Items from a data source:
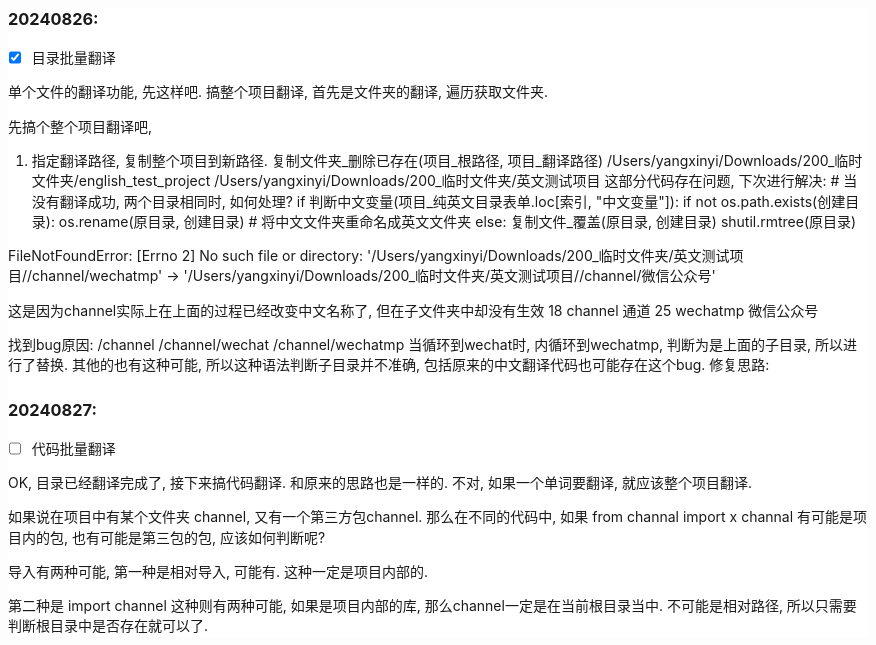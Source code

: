 ### 20240826:
- [x] 目录批量翻译

单个文件的翻译功能, 先这样吧.
搞整个项目翻译, 首先是文件夹的翻译, 遍历获取文件夹.

先搞个整个项目翻译吧, 
1. 指定翻译路径, 复制整个项目到新路径.
复制文件夹_删除已存在(项目_根路径, 项目_翻译路径)
/Users/yangxinyi/Downloads/200_临时文件夹/english_test_project
/Users/yangxinyi/Downloads/200_临时文件夹/英文测试项目
这部分代码存在问题, 下次进行解决: 
        # 当没有翻译成功, 两个目录相同时, 如何处理?
        if 判断中文变量(项目_纯英文目录表单.loc[索引, "中文变量"]):
            if not os.path.exists(创建目录):
                os.rename(原目录, 创建目录)  # 将中文文件夹重命名成英文文件夹
            else:
                复制文件_覆盖(原目录, 创建目录)
                shutil.rmtree(原目录)

FileNotFoundError: [Errno 2] No such file or directory: '/Users/yangxinyi/Downloads/200_临时文件夹/英文测试项目//channel/wechatmp' -> '/Users/yangxinyi/Downloads/200_临时文件夹/英文测试项目//channel/微信公众号'

这是因为channel实际上在上面的过程已经改变中文名称了, 但在子文件夹中却没有生效
18 channel   通道
25 wechatmp  微信公众号

找到bug原因:
/channel
/channel/wechat
/channel/wechatmp
当循环到wechat时, 内循环到wechatmp, 判断为是上面的子目录, 所以进行了替换.
其他的也有这种可能, 所以这种语法判断子目录并不准确, 包括原来的中文翻译代码也可能存在这个bug.
修复思路: 

### 20240827:
- [ ] 代码批量翻译

OK, 目录已经翻译完成了, 接下来搞代码翻译.
和原来的思路也是一样的.
不对, 如果一个单词要翻译, 就应该整个项目翻译.

如果说在项目中有某个文件夹 channel, 又有一个第三方包channel.
那么在不同的代码中, 如果 from channal import x
channal 有可能是项目内的包, 也有可能是第三包的包, 应该如何判断呢? 

导入有两种可能, 第一种是相对导入, 可能有.
这种一定是项目内部的.

第二种是 import channel
这种则有两种可能, 如果是项目内部的库, 那么channel一定是在当前根目录当中.
不可能是相对路径, 所以只需要判断根目录中是否存在就可以了.
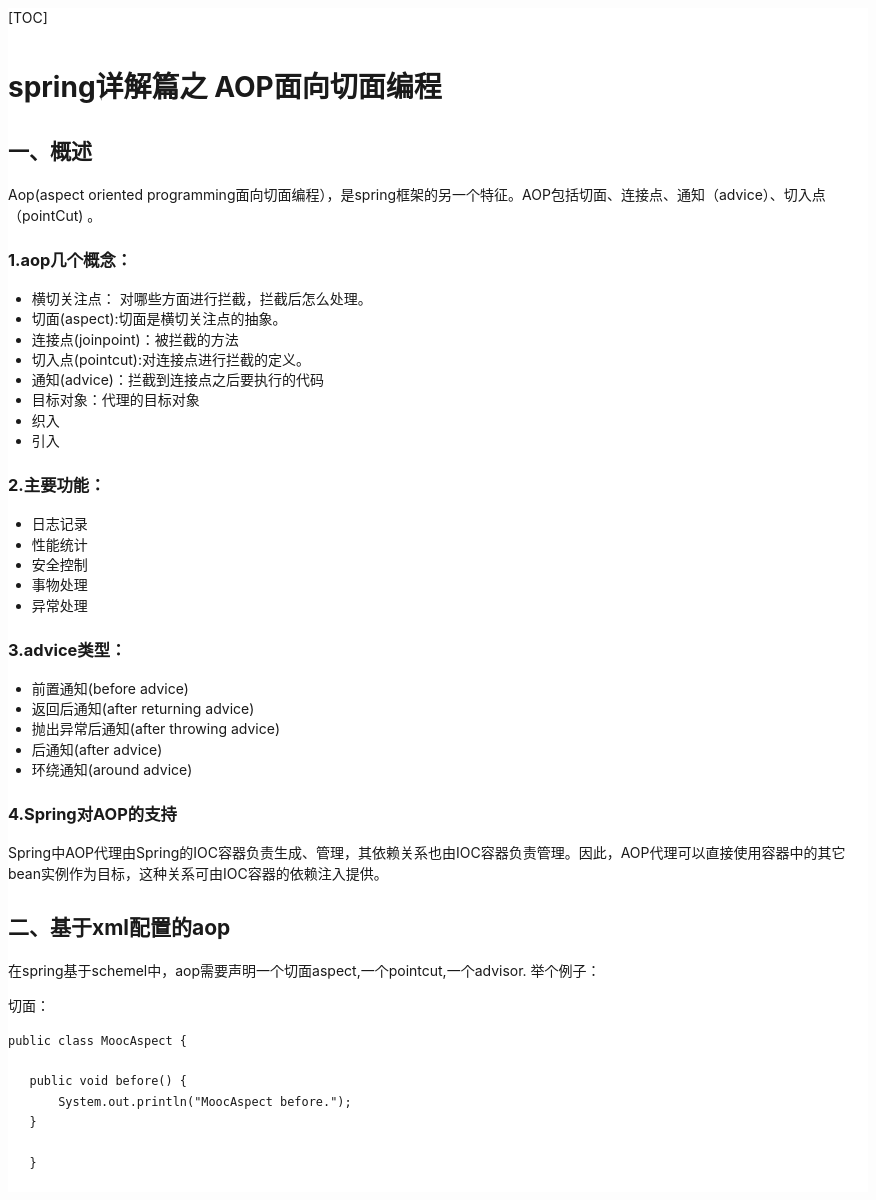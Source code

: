 [TOC]



# spring详解篇之 AOP面向切面编程

## 一、概述

Aop(aspect oriented programming面向切面编程），是spring框架的另一个特征。AOP包括切面、连接点、通知（advice）、切入点（pointCut) 。

### 1.aop几个概念：

- 横切关注点： 对哪些方面进行拦截，拦截后怎么处理。
- 切面(aspect):切面是横切关注点的抽象。
- 连接点(joinpoint)：被拦截的方法
- 切入点(pointcut):对连接点进行拦截的定义。
- 通知(advice)：拦截到连接点之后要执行的代码
- 目标对象：代理的目标对象
- 织入
- 引入

### 2.主要功能：

- 日志记录
- 性能统计
- 安全控制
- 事物处理
- 异常处理

### 3.advice类型：

- 前置通知(before advice)
- 返回后通知(after returning advice)
- 抛出异常后通知(after throwing advice)
- 后通知(after advice)
- 环绕通知(around advice)

### 4.Spring对AOP的支持

Spring中AOP代理由Spring的IOC容器负责生成、管理，其依赖关系也由IOC容器负责管理。因此，AOP代理可以直接使用容器中的其它bean实例作为目标，这种关系可由IOC容器的依赖注入提供。

## 二、基于xml配置的aop

在spring基于schemel中，aop需要声明一个切面aspect,一个pointcut,一个advisor.
举个例子：

切面：

```
public class MoocAspect {
   
   public void before() {
       System.out.println("MoocAspect before.");
   }
   
   }


```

- REQUIRED ACTION -
Scan the entries above, and wherever a line holds the string "public", copy it.

- EXERCISE ANSWER -
public class MoocAspect {
   public void before() {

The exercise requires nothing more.